À notre époque où tout semble réalisable, il est désormais temps de lier toutes les connaissances et de ne se plus contenter de la vision étriquée et linéaire du passé.
Un domaine ne peut évoluer sans être nourri d’un autre et vice versa ; ainsi en est-il pour l’art et l’écriture, l’art-écriture, une magnifique invention sapienne (?).
Ainsi, tout comme l’indo-européen qui s’est propagé vers -3500 en Europe et qui constitue un pourcent de l’évolution des langues au sein du boréen — lui-même un pourcent de l’évolution probable du langage —, l’écriture depuis les Chinois, Égyptiens, Mésoaméricains, Indiens et Mésopotamiens ne représente qu’un pourcent de l’évolution de l’art-écriture en corrélation avec le boréen.

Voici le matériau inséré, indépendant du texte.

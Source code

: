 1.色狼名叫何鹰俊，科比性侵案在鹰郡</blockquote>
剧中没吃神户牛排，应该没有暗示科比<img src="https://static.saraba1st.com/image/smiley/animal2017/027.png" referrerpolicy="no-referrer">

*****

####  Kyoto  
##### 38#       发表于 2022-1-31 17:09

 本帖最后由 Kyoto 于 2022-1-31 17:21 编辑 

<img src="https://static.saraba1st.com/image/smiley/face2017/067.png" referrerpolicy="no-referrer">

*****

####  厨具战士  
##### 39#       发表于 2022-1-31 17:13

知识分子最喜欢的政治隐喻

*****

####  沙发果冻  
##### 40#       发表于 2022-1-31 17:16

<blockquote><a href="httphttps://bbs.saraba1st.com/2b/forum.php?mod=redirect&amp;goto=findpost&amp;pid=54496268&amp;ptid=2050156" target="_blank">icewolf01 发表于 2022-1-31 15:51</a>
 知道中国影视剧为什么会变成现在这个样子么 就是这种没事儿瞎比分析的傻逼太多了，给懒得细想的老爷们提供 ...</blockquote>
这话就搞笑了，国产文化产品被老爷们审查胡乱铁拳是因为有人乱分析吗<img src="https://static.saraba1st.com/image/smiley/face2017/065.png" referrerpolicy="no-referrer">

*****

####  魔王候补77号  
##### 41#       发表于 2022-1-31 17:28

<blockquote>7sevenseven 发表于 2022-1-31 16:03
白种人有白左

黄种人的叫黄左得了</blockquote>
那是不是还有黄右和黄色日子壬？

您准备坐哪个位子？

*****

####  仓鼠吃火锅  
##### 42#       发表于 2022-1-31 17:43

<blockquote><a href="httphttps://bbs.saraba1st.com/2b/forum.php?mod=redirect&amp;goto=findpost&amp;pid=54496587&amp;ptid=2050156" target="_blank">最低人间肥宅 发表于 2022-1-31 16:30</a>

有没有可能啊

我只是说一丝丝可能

Le boréen (-300 000 à -10 000) n’étant lui-même que la langue d’Homo sapiens, il faudra prendre en compte les différents homininés antérieurs à sapiens et les signes qu’ils nous ont laissés pour espérer comprendre les évolutions corrélées de l’art-écriture et du langage associées à moult facteurs terriens tels que l’histoire, le (paléo)climat mais aussi les migrations.
Le lecteur devra peut-être enfin éviter l’amalgame suivant presque dogmatique : toutes les écritures descendent d’une seule autre qui a influé sur les autres au fil de l’histoire.
Chaque peuple semble certes influencé par le boréen et l’évolution de l’art-écriture sapienne (?) depuis le Paléolithique, d’où une universalité ressentie au sein de nombreuses écritures natives de la Terre.
Nonobstant ce passé ancestral commun et certains signes universels (soleil, main, œil, oiseau, etc.), une écriture native s’ît de l’environnement dans lequel évoluent ses locuteurs, et garde un caractère toujours nonpareil.
Pour laisser champ libre à l’infinité de questions que posent ces conclu-discussions, il faudra également remarquer qu’au Néolithique la Terre n’est plus occupée que par Homo sapiens qui possède une universalité propre, inhérente à ses descendants, mais aussi ses limites mentales, d’où les ressemblances frappantes entre toutes les écritures natives du monde.
Qu’en eût-il été des écritures natives d’Homo erectus, Néandertal et Dénisovien (et les autres) s’ils avaient survécu et coexistaient avec nous ?
Les recherches continuent et s’approfondissent sans cesse ; minons les galeries du temps.